For years, every time we so much as touch a toe out of state, I’ve put cemeteries on our travel itinerary. From garden-like expanses to overgrown boot hills, whether they’re the final resting places of the well-known but not that important or the important but not that well-known, I love them all. After realizing that there are a lot of taphophiles (cemetery and/or tombstone enthusiasts) out there, I’m finally putting my archive of interesting tombstones to good use. See all the Grave Sightings posts here.

For a guy worth about $310 billion, Andrew Carnegie’s grave is pretty modest—but that’s fitting for the man who gave away the vast majority of his fortune while he was still alive.

A (very) quick overview of Carnegie’s storied life: Born in Scotland in 1835, Andrew and his very poor family moved to the U.S. in 1848 and settled in Allegheny, Pennsylvania. His family’s poverty stuck with him, and he vowed to help others when he was in the position to do so. “It was burnt into my heart then that my father had to beg for work,” Carnegie later wrote, “and then and there came the resolve that I would cure that when I got to be a man."

Library of Congress

He made good on that promise, or at least tried.
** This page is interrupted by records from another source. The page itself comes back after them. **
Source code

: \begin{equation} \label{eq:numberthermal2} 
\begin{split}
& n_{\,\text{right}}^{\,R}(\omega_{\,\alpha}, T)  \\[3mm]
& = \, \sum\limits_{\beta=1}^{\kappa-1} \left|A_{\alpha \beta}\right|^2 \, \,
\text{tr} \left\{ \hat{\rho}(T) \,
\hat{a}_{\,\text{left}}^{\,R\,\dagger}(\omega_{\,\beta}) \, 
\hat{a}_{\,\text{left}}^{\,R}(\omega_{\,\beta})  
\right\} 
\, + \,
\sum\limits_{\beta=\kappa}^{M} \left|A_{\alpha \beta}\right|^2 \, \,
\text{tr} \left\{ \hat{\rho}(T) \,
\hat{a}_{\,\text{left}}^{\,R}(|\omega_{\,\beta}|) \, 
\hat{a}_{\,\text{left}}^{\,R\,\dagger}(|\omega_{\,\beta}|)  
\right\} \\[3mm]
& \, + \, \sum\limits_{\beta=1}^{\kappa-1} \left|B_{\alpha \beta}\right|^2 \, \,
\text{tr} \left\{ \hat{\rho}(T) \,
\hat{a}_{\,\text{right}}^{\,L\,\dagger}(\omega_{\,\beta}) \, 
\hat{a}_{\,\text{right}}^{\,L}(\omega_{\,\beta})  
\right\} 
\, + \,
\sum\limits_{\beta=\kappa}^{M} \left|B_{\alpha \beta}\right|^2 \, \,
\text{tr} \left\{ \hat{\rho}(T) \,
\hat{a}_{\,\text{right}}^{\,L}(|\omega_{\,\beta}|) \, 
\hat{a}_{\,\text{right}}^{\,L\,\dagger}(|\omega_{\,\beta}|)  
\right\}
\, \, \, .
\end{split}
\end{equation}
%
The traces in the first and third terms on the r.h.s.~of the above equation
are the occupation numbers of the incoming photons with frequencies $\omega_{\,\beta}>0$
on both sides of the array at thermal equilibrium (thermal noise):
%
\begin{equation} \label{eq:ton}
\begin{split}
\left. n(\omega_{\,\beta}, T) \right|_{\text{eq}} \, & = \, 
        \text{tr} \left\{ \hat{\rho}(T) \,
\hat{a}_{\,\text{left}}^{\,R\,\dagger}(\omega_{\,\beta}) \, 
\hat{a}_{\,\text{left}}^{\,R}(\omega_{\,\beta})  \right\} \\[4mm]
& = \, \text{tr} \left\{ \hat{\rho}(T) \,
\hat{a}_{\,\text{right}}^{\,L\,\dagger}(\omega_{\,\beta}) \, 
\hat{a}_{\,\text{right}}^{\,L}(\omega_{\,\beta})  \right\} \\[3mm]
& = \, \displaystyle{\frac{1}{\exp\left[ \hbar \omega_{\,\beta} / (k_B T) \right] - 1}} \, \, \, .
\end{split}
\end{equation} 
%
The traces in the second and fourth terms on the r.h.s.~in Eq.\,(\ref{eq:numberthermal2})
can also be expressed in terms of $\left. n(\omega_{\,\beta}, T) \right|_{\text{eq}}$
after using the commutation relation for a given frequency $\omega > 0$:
After a bunch of small odd jobs—changing spools of thread in a cotton mill, serving as a telegraph messenger boy—young Andrew began rising through the ranks of the Pennsylvania Railroad Company and made a series of good investment decisions, including establishing a steel mill. He opened his own steel plant in 1875 and continued to grow his businesses and holdings over the next 26 years. In 1901, he sold Carnegie Steel for an absolutely unprecedented $480 million, making him (at the time) the richest man in the world. But he didn’t believe in keeping that money, and in fact wrote “The Gospel of Wealth” that explained his beliefs on how wealthy people could and should use their fortunes for the betterment of society.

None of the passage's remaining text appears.